Avec la même habileté, Warhaftig entame plus profond. À chaque nouvelle incision, des sondes enregistrent l’état de la stratification épidermique jusqu’au niveau cellulaire, de manière que les sutures soient parfaites lorsqu’on refermera la cavité abdominale. Des écarteurs étincelants se mettent automatiquement en place afin de maintenir les bords de l’incision. Le khan observe d’un œil fasciné les premières phases de l’opération mais, à mesure que ses organes sont mis à nu, il détourne la tête et contemple le plafond. Peut-être éprouve-t-il de la peur ou de la répulsion à la vue de ses viscères, songe Mordecai, mais il s’agit plus probablement d’ennui, tout simplement – on Ta déjà ouvert si souvent.

Le foie malade est visible à présent – lourd, spongieux, sombre. Warhaftig clampe les artères et les veines qui l’irriguent ; ses doigts s’agitent comme des broches au tour infaillible. Par des coups brefs et audacieux de son scalpel-laser, il sectionne la veine porte, l’artère hépatique, la veine cave inférieure, le ligament suspenseur, le canal cholédoque. « Terminé », dit-il, et le troisième foie de Gengis Mao est extrait de son abdomen, mis de côté pour une biopsie, tandis que le quatrième foie, sain, massif et replet, repose dans son écrin cristallin, en attendant son tour.

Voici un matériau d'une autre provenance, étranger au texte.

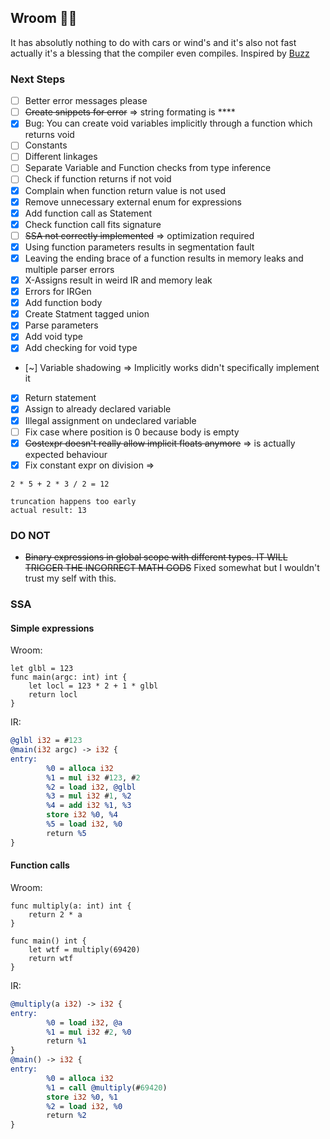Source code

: ## Wroom 🚗💨

It has absolutly nothing to do with cars or wind's and it's also not fast actually it's a blessing that the compiler even compiles.
Inspired by [Buzz](https://github.com/buzz-language/buzz)

### Next Steps

- [ ] Better error messages please
- [ ] ~~Create snippets for error~~ => string formating is ****
- [X] Bug: You can create void variables implicitly through a function which returns void
- [ ] Constants
- [ ] Different linkages
- [ ] Separate Variable and Function checks from type inference
- [ ] Check if function returns if not void
- [X] Complain when function return value is not used
- [X] Remove unnecessary external enum for expressions
- [X] Add function call as Statement
- [X] Check function call fits signature
- [ ] ~~SSA not correctly implemented~~ => optimization required
- [X] Using function parameters results in segmentation fault
- [X] Leaving the ending brace of a function results in memory leaks and multiple parser errors
- [X] X-Assigns result in weird IR and memory leak
- [X] Errors for IRGen
- [x] Add function body
- [x] Create Statment tagged union
- [x] Parse parameters
- [x] Add void type
- [x] Add checking for void type
- [~] Variable shadowing => Implicitly works didn't specifically implement it
- [x] Return statement
- [x] Assign to already declared variable
- [x] Illegal assignment on undeclared variable
- [ ] Fix case where position is 0 because body is empty
- [x] ~~Costexpr doesn't really allow implicit floats anymore~~ => is actually expected behaviour
- [X] Fix constant expr on division =>

```
2 * 5 + 2 * 3 / 2 = 12

truncation happens too early
actual result: 13
```

### DO NOT

- ~~Binary expressions in global scope with different types. IT WILL TRIGGER THE INCORRECT MATH GODS~~ Fixed somewhat but I wouldn't trust my self with this.

### SSA
#### Simple expressions
Wroom:

```
let glbl = 123 
func main(argc: int) int {
    let locl = 123 * 2 + 1 * glbl  
    return locl
}
```

IR:

```llvm
@glbl i32 = #123
@main(i32 argc) -> i32 {
entry:
        %0 = alloca i32
        %1 = mul i32 #123, #2
        %2 = load i32, @glbl
        %3 = mul i32 #1, %2
        %4 = add i32 %1, %3
        store i32 %0, %4
        %5 = load i32, %0
        return %5
}
```

#### Function calls
Wroom:

```
func multiply(a: int) int {
    return 2 * a 
} 

func main() int { 
    let wtf = multiply(69420)
    return wtf
}
```

IR:

```llvm
@multiply(a i32) -> i32 {
entry:
        %0 = load i32, @a
        %1 = mul i32 #2, %0
        return %1
}
@main() -> i32 {
entry:
        %0 = alloca i32
        %1 = call @multiply(#69420)
        store i32 %0, %1
        %2 = load i32, %0
        return %2
}
```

L’équipe entame alors la partie la plus délicate de l’opération. N’importe quel saigneur de porcs peut pratiquer une incision, mais seul un artiste est capable de sutures parfaites. Warhaftig utilise un laser différent, qui soude plutôt qu’il ne tranche, afin de réunir chair contre chair. Sans manifester le moindre signe de fatigue, il connecte artères, veines et conduit biliaire au foie tout neuf, il ôte les clamps. Gengis Mao a les yeux presque clos et la lèvre pendante, il repose mollement dans un semi-coma. Shadrak a déjà observé cette réaction chez le président et la comprend bien : elle ne signale ni choc ni épuisement ; il s’agit plutôt d’une sorte d’exercice de yoga qui permet à Gengis Mao d’échapper à l’ennui de cette longue épreuve. Son bilan somatique est toujours satisfaisant, les rythmes alpha dominent l’activité cérébrale. Warhaftig œuvre sans relâche. Le nouveau foie est en place. Le pouls du khan s’accélère et une rectification s’impose, mais il fallait s’y attendre ; ça n’a rien d’inquiétant. Warhaftig réunit méticuleusement le péritoine et le tissu musculaire, le derme et l’épiderme. Il a recours pour cela à l’ordinateur qui lui fournit toutes les données concernant la stratification du système tissulaire. Chaque suture est impeccable, les traces de la cicatrisation seront réduites au minimum. On referme la paroi abdominale. Warhaftig paraît satisfait, il se recule et laisse de moindres artisans prendre le relais. La transplantation a duré cinq heures exactement. Mordecai se penche au-dessus du khan et examine son visage. Gengis Mao semble dormir, ses traits sont détendus, il ne cille pas, sa poitrine se soulève régulièrement. Mais non, il a perçu l’ombre de Shadrak et cela suffit à le ranimer, ses lèvres minces composent un sourire givré, sa paupière gauche se soulève et, oui, il cligne de l’œil.

— Eh bien, encore une de passée, annonce Gengis Mao d’une voix claire et ferme.